Field Comparisons Using Snowflake
Use cases for bulk field comparisons
There are a lot of reasons why it may be necessary to compare the values of some but not all fields in two tables. In billing reconciliation, one table may contain raw line items, and another table may contain lines in billing statements. Another common reason would be to verify that fields are accurate after undergoing transformation from the source system to a table optimized for analytics.
Obviously when moving and transforming data a lot can happen along the way. Probably the most common problem is missing rows, but there are any number of other problems: updates out of sync, data corruption, transformation logic errors, etc.

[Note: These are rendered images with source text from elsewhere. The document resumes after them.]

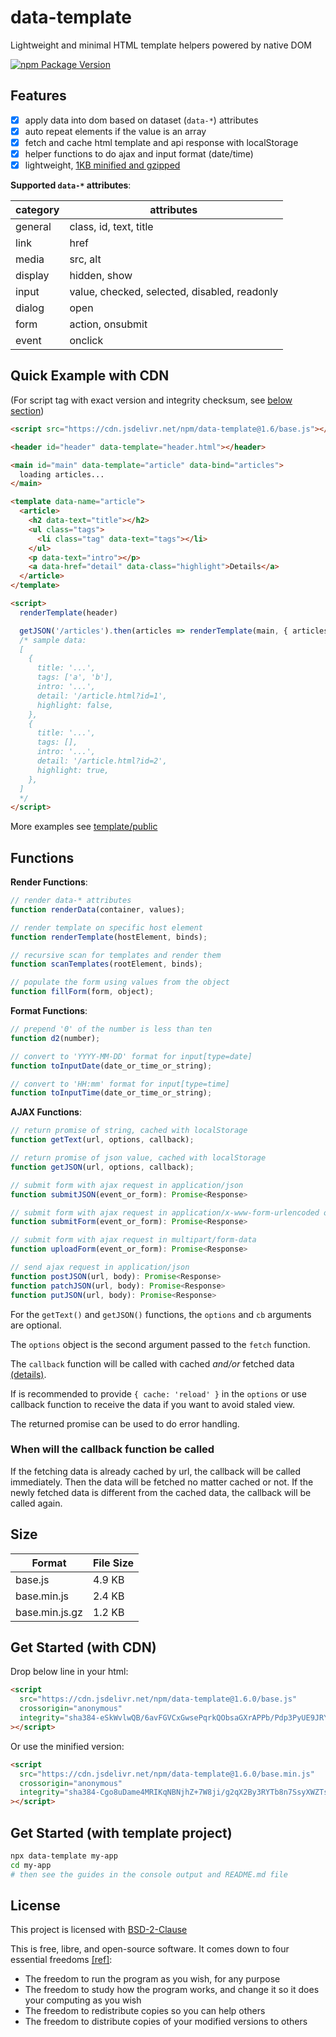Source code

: # data-template

Lightweight and minimal HTML template helpers powered by native DOM

[![npm Package Version](https://img.shields.io/npm/v/data-template)](https://www.npmjs.com/package/data-template)

## Features

- [x] apply data into dom based on dataset (`data-*`) attributes
- [x] auto repeat elements if the value is an array
- [x] fetch and cache html template and api response with localStorage
- [x] helper functions to do ajax and input format (date/time)
- [x] lightweight, [1KB minified and gzipped](#size)

**Supported `data-*` attributes**:

| category | attributes                                   |
| -------- | -------------------------------------------- |
| general  | class, id, text, title                       |
| link     | href                                         |
| media    | src, alt                                     |
| display  | hidden, show                                 |
| input    | value, checked, selected, disabled, readonly |
| dialog   | open                                         |
| form     | action, onsubmit                             |
| event    | onclick                                      |

## Quick Example with CDN

(For script tag with exact version and integrity checksum, see [below section](#get-started-with-cdn))

```html
<script src="https://cdn.jsdelivr.net/npm/data-template@1.6/base.js"></script>

<header id="header" data-template="header.html"></header>

<main id="main" data-template="article" data-bind="articles">
  loading articles...
</main>

<template data-name="article">
  <article>
    <h2 data-text="title"></h2>
    <ul class="tags">
      <li class="tag" data-text="tags"></li>
    </ul>
    <p data-text="intro"></p>
    <a data-href="detail" data-class="highlight">Details</a>
  </article>
</template>

<script>
  renderTemplate(header)

  getJSON('/articles').then(articles => renderTemplate(main, { articles }))
  /* sample data:
  [
    {
      title: '...',
      tags: ['a', 'b'],
      intro: '...',
      detail: '/article.html?id=1',
      highlight: false,
    },
    {
      title: '...',
      tags: [],
      intro: '...',
      detail: '/article.html?id=2',
      highlight: true,
    },
  ]
  */
</script>
```

More examples see [template/public](template/public)

## Functions

**Render Functions**:

```javascript
// render data-* attributes
function renderData(container, values);

// render template on specific host element
function renderTemplate(hostElement, binds);

// recursive scan for templates and render them
function scanTemplates(rootElement, binds);

// populate the form using values from the object
function fillForm(form, object);
```

**Format Functions**:

```javascript
// prepend '0' of the number is less than ten
function d2(number);

// convert to 'YYYY-MM-DD' format for input[type=date]
function toInputDate(date_or_time_or_string);

// convert to 'HH:mm' format for input[type=time]
function toInputTime(date_or_time_or_string);
```

**AJAX Functions**:

```javascript
// return promise of string, cached with localStorage
function getText(url, options, callback);

// return promise of json value, cached with localStorage
function getJSON(url, options, callback);

// submit form with ajax request in application/json
function submitJSON(event_or_form): Promise<Response>

// submit form with ajax request in application/x-www-form-urlencoded or url search parameters
function submitForm(event_or_form): Promise<Response>

// submit form with ajax request in multipart/form-data
function uploadForm(event_or_form): Promise<Response>

// send ajax request in application/json
function postJSON(url, body): Promise<Response>
function patchJSON(url, body): Promise<Response>
function putJSON(url, body): Promise<Response>
```

For the `getText()` and `getJSON()` functions, the `options` and `cb` arguments are optional.

The `options` object is the second argument passed to the `fetch` function.

The `callback` function will be called with cached _and/or_ fetched data [(details)](#when-will-the-callback-function-be-called).

If is recommended to provide `{ cache: 'reload' }` in the `options` or use callback function to receive the data if you want to avoid staled view.

The returned promise can be used to do error handling.

### When will the callback function be called

If the fetching data is already cached by url, the callback will be called immediately.
Then the data will be fetched no matter cached or not.
If the newly fetched data is different from the cached data, the callback will be called again.

## Size

| Format         | File Size |
| -------------- | --------- |
| base.js        | 4.9 KB    |
| base.min.js    | 2.4 KB    |
| base.min.js.gz | 1.2 KB    |

## Get Started (with CDN)

Drop below line in your html:

```html
<script
  src="https://cdn.jsdelivr.net/npm/data-template@1.6.0/base.js"
  crossorigin="anonymous"
  integrity="sha384-eSkWvlwQB/6avFGVCxGwsePqrkQObsaGXrAPPb/Pdp3PyUE9JRYgGA4KUJKsxDta"
></script>
```

Or use the minified version:

```html
<script
  src="https://cdn.jsdelivr.net/npm/data-template@1.6.0/base.min.js"
  crossorigin="anonymous"
  integrity="sha384-Cgo8uDame4MRIKqNBNjhZ+7W8ji/g2qX2By3RYTb8n7SsyXWZTsv9Le4687mqM9L"
></script>
```

## Get Started (with template project)

```bash
npx data-template my-app
cd my-app
# then see the guides in the console output and README.md file
```

## License

This project is licensed with [BSD-2-Clause](./LICENSE)

This is free, libre, and open-source software. It comes down to four essential freedoms [[ref]](https://seirdy.one/2021/01/27/whatsapp-and-the-domestication-of-users.html#fnref:2):

- The freedom to run the program as you wish, for any purpose
- The freedom to study how the program works, and change it so it does your computing as you wish
- The freedom to redistribute copies so you can help others
- The freedom to distribute copies of your modified versions to others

How to compare fields across tables in Snowflake
Fortunately, Snowflake’s super-fast table joining provides a great way to check for missing rows or differences in key fields between the tables. Without getting into Venn diagrams with inner, outer, left, right, etc., suffice it to say we’re going to discuss what is perhaps the least used join: the full outer exclusive of inner join. I’ve seen this type of join called other names, but this is what it does:
Think of it this way for the present use case: The excluded inner join excludes the rows with key fields that compare properly. In other words, if our reconciliation process on key fields between tables A and B is perfect, an inner join will return all rows. Turning that on its head, the inverse of an inner join (a full join exclusive of inner join) will return only the rows that have key field compare mismatches.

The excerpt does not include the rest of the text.